(Collected data)

=====

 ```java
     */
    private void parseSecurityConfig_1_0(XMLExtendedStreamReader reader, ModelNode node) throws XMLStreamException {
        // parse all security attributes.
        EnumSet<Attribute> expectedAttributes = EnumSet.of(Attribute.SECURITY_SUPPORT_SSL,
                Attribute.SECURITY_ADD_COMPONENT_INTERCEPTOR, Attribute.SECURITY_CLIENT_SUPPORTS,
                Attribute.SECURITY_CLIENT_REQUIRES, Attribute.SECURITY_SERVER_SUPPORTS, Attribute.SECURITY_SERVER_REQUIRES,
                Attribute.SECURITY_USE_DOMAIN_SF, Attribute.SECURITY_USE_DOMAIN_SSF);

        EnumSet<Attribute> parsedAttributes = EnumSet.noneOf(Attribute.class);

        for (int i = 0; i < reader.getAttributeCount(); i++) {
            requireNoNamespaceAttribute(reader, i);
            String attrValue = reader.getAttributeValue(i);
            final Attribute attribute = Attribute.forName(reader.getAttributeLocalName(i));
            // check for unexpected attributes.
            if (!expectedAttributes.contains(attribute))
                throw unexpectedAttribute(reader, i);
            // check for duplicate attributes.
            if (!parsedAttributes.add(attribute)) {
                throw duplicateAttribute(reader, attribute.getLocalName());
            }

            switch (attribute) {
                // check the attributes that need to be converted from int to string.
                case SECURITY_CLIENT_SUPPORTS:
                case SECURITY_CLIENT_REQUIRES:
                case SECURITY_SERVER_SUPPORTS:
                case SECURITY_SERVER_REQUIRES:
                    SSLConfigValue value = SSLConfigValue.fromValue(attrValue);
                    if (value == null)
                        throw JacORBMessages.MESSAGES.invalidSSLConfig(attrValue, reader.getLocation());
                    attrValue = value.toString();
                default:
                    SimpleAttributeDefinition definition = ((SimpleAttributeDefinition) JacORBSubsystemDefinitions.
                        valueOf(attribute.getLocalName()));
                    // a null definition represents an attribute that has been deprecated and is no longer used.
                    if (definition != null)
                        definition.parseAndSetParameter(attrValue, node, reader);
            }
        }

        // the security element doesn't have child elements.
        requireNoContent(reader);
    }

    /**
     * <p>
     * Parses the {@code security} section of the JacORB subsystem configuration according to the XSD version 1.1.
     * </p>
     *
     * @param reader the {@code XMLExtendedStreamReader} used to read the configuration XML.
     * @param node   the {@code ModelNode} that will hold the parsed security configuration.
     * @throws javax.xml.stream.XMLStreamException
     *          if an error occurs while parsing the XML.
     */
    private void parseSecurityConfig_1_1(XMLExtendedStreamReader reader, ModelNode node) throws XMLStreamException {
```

=====

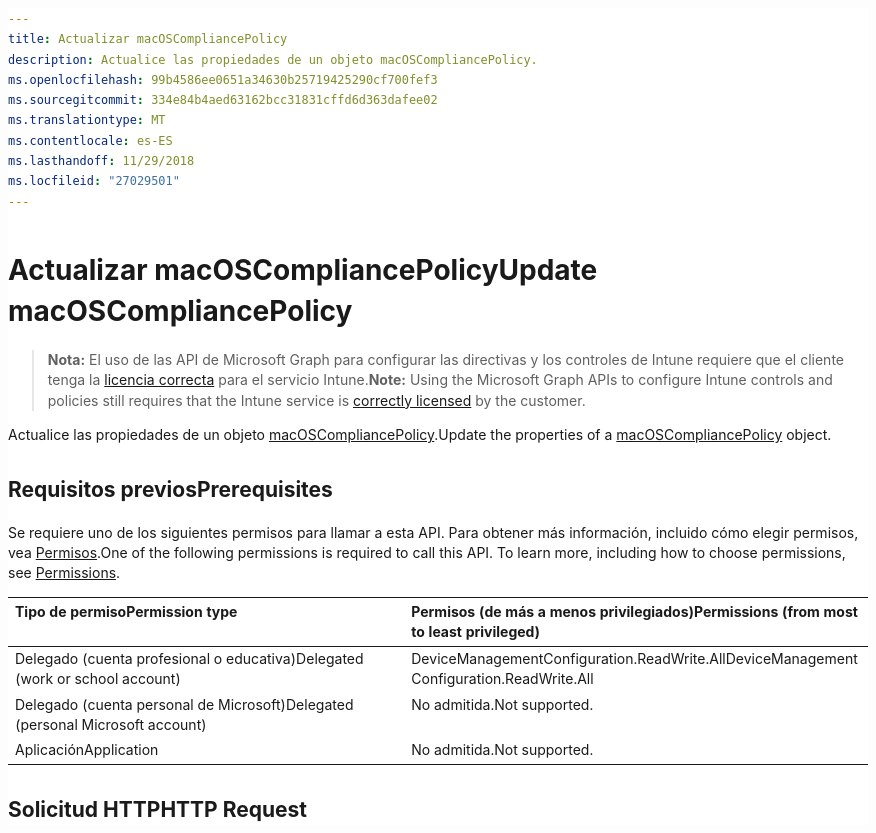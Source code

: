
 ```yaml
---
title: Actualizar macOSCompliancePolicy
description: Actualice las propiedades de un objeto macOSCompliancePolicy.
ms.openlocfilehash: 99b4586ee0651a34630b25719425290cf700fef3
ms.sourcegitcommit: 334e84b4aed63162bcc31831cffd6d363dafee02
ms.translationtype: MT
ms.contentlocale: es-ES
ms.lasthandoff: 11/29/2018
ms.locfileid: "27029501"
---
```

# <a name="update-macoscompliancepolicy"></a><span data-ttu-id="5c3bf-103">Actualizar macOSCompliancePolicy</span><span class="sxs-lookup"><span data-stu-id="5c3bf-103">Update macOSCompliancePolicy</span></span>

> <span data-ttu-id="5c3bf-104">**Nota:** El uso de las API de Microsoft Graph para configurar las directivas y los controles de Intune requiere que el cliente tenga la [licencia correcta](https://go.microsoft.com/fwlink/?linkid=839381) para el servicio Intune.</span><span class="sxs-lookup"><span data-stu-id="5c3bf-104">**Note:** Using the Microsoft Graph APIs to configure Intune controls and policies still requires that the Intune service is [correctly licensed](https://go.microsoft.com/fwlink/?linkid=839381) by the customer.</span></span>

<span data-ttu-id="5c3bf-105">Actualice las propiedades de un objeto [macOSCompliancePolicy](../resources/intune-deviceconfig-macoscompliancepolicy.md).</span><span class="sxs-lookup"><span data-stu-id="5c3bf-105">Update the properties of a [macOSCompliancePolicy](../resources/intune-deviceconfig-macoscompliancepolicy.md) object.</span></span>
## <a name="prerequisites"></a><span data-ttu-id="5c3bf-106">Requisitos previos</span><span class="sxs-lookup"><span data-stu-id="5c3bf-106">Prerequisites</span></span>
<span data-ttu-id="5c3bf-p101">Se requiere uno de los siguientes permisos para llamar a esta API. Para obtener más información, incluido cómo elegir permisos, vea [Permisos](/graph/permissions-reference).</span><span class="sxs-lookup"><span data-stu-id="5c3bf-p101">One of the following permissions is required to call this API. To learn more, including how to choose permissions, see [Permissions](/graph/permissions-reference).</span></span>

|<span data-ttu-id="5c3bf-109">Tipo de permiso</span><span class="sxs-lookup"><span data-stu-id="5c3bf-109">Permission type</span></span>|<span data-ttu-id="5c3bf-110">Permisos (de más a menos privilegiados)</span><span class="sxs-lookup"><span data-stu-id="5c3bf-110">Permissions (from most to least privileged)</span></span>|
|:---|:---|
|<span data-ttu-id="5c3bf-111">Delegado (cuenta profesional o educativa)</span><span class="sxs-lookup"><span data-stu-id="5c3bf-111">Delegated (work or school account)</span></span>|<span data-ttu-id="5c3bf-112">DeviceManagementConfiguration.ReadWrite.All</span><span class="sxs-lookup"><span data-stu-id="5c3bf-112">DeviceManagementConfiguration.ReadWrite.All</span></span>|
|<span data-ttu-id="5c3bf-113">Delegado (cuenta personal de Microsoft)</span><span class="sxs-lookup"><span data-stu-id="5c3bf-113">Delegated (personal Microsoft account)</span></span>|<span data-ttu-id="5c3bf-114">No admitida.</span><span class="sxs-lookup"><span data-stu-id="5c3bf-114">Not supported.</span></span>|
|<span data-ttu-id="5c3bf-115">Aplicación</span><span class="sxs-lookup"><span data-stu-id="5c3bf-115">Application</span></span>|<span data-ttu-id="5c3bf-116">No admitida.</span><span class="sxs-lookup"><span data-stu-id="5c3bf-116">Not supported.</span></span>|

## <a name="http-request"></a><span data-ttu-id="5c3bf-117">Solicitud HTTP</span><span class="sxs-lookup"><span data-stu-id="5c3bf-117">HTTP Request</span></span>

=====

§ **Requirement**
Which lines of the data contain the string "check"? Copy each of them.

§ **Solution to the exercise**
            // check for unexpected attributes.
            // check for duplicate attributes.
                // check the attributes that need to be converted from int to string.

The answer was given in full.